> **INSTRUCTIONS FOR THE TASK**
From the first line of the material through the line containing "company come about?", restate everything word for word and nothing more.

> **STUDY MATERIAL**
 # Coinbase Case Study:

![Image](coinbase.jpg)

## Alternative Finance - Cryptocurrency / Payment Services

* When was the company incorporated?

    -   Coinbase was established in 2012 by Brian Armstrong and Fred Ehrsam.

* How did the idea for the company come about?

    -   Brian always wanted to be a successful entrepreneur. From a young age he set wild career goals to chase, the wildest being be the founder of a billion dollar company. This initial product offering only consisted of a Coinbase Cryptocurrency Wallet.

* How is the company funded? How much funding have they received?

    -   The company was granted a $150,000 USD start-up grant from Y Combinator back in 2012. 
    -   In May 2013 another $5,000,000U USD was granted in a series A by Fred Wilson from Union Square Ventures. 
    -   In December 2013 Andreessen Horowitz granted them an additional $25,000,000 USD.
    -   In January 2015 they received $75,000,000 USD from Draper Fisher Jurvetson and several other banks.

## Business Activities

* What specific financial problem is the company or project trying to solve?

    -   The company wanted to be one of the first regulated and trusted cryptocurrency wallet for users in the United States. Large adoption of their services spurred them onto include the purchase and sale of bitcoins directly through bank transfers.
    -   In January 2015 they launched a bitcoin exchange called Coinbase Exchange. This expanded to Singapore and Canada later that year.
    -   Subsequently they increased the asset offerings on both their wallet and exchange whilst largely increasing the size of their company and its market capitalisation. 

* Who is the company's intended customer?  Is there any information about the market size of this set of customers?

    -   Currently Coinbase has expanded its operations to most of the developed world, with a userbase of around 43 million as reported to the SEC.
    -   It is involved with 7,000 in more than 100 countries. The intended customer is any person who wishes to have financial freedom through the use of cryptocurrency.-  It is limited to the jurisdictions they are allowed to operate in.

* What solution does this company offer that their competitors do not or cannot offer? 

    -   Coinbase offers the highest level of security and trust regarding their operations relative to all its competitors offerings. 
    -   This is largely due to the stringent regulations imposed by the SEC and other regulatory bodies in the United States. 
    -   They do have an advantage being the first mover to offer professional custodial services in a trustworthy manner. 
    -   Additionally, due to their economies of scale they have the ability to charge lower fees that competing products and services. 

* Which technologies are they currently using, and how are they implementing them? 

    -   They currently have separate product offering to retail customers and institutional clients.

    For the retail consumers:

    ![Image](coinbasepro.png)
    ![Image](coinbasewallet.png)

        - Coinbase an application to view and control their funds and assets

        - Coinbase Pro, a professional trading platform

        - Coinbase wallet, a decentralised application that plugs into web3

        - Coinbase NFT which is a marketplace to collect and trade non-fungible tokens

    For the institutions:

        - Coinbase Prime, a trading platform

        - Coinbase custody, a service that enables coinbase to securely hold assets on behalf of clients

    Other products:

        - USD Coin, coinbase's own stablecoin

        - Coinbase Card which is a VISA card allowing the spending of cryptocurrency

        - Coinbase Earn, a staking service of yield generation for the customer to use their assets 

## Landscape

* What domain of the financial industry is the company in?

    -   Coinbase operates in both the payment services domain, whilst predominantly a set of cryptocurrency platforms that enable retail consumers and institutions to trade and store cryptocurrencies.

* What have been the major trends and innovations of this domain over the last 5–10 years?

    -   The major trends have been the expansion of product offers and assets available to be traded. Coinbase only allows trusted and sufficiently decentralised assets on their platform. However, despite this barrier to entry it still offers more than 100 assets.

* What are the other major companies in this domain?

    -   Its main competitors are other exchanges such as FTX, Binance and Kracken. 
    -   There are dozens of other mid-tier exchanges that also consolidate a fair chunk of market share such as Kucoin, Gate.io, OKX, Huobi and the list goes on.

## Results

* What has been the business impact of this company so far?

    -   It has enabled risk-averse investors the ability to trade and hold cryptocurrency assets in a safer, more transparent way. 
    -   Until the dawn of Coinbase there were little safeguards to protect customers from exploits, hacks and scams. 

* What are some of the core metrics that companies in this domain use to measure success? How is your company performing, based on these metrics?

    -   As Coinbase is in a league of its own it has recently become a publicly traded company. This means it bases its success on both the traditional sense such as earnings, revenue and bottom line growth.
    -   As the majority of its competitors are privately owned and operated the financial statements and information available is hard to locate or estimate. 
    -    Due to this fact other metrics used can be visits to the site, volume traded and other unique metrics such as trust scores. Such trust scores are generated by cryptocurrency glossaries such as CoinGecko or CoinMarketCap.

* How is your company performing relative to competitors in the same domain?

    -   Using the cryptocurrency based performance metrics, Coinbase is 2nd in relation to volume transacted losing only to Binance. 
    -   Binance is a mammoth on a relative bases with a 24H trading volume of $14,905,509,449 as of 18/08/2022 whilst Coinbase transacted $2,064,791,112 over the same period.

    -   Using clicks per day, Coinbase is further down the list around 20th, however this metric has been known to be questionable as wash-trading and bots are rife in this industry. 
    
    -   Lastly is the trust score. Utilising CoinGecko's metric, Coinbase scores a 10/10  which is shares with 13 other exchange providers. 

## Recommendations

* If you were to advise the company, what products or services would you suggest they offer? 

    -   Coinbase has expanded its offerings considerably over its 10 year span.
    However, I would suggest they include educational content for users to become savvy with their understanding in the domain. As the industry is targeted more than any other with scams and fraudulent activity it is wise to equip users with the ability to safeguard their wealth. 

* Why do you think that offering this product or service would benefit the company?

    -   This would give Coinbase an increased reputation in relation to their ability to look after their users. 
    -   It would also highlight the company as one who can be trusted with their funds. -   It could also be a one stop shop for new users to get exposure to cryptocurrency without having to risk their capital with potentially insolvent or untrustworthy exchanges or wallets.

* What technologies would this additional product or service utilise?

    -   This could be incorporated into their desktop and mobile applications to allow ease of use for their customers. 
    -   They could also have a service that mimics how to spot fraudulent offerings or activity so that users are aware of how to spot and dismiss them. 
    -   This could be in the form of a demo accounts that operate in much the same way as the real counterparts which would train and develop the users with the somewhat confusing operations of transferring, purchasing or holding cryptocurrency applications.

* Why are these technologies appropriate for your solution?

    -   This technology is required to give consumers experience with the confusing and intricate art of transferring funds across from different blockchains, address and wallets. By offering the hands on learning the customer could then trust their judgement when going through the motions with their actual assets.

> **RESPONSE TO THIS EXERCISE**
 # Coinbase Case Study:

![Image](coinbase.jpg)

## Alternative Finance - Cryptocurrency / Payment Services

* When was the company incorporated?

    -   Coinbase was established in 2012 by Brian Armstrong and Fred Ehrsam.

* How did the idea for the company come about?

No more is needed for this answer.